Edward Grayson and John MacGregor, long standing MCC members

A SUBSTANTIAL number of MCC members remain deeply troubled by the ramifications of admitting ladies to the Club - a matter scarcely touched on in anything the Committee has published. Despite much hostility from members across all ages, the Committee has allowed NO proposal but their own for discussion, although other reasonable options exist.

Many dissenting members have said they warmly welcome seeing ladies at Lord's, besides fully endorsing all the MCC has done and continues to do - to encourage and promote an interest in cricket among ladies as much as men. However, not to the extent of totally altering the whole ethos of Lord's. To try and justify this, the Committee has sought to convince members at every turn with eight specific reasons in support of a ``yes'' vote at the upcoming Special General Meeting.

Most are either flawed, quite irrelevant to the subject matter, or short on logic. One has to regret that, having consistently failed to carry enough members in earlier votes, this time the Committee proposes to bully members into submission with a broadly false prospectus.

Setting aside the Club's long history and traditions, the fact still remains that MCC is a private citizens' club. Over time, it has earned the right to be the mecca of cricket, along with being as well a focus for men to enjoy real tennis, squash, sporting dinners, and its historic museum. Many of us believe there is increasing danger of much of this being lost by the Club's prevalent mood of harsh commercialism.

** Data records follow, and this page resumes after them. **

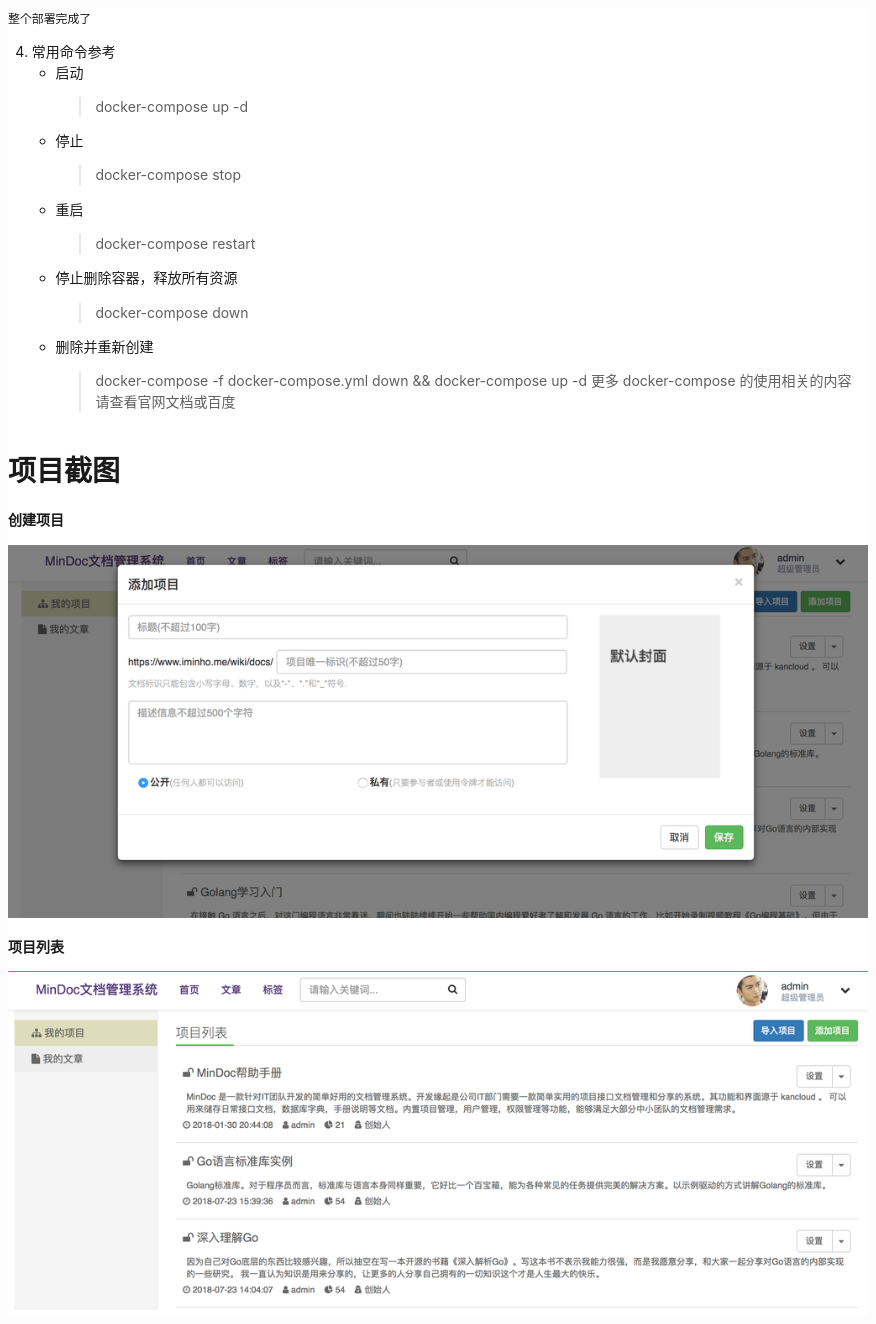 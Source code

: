     整个部署完成了
4. 常用命令参考
   - 启动
        > docker-compose up -d
   - 停止
        > docker-compose stop
   - 重启
        > docker-compose restart
   - 停止删除容器，释放所有资源
        > docker-compose down
   - 删除并重新创建
        > docker-compose -f docker-compose.yml down && docker-compose up -d
   更多 docker-compose 的使用相关的内容 请查看官网文档或百度
   
# 项目截图

**创建项目**

![创建项目](https://raw.githubusercontent.com/aydcyhr/ADY-wiki/master/uploads/20170501204438.png)

**项目列表**

![项目列表](https://raw.githubusercontent.com/aydcyhr/ADY-wiki/master/uploads/20170501203542.png)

One does not need the brain of Einstein to twig that the case for admitting women is to use them as a convenient 'stalking horse', despite vehement denials, in the wider pursuit of new sponsors and Lottery money. It is all totally cynical, covered with a veneer of 'political correctness', to the detriment of many members' wishes, and much of what MCC has stood for over decades.

The Committee's case, in support of a 'yes' vote, is constructed around a MORI survey. But who says, for instance, that in 1998 'it is wrong' to have an all-male club - other than those with an axe to grind? Are the Boy Scouts to be merged with the Girl Guides?

MORI continues that because some women love cricket, or participate in it, they should be given access to MCC membership. What difference would that make to their prospects? And is this any reason to abrogate the rights of existing members? It is also alleged that MCC's all-male status is undermining the Club's role in developing the game, a claim for which no evidence is given, nor appears to exist. In other words, the Committee's proposal is not only flawed, but broadly confirmed as money-driven.

All this said, it is not disputed that arguments exist in favour of radical change to the Club's rules. Some members hold fast to the belief that admitting ladies is overdue, if not fashionable and the 'in' thing as well. Some may feel (wrongly) that MCC is elitist, and now an anachronism. Yet others are prepared to go along with a 'yes' vote because public criticism is being whipped up.

Not only is this the moment for members to stand up for the sake of principle, but those with a vote should think most carefully about what the Club might look like after admitting women. With that barrier removed - what will follow? One matter is quite clear: behaving like a 'doormat' in the face of hostile criticism has never been a guarantee of winning friends, widespread approval, or an argument.

Honour, though, might still be satisfied all round, and at least one practical and useful option exists, which might also safeguard what is treasured by the MCC. The Committee could opt for a parallel private Ladies Club under the aegis of MCC, with its own officers, administration, Pavilion and independent social facilities at Lord's and doubtless - in time - its own waiting list.

This would give ladies full and associate membership within their own operation, besides sharing access to the private nets, professionals, and the Indoor School, on an agreed schedule with their male colleagues.

As a peacemaking scheme, it would be surprising if such an idea would fail to capture the imagination and votes of most of the substantial minority still firmly resisting the high pressure and bulldozing tactics of the present Lord's management.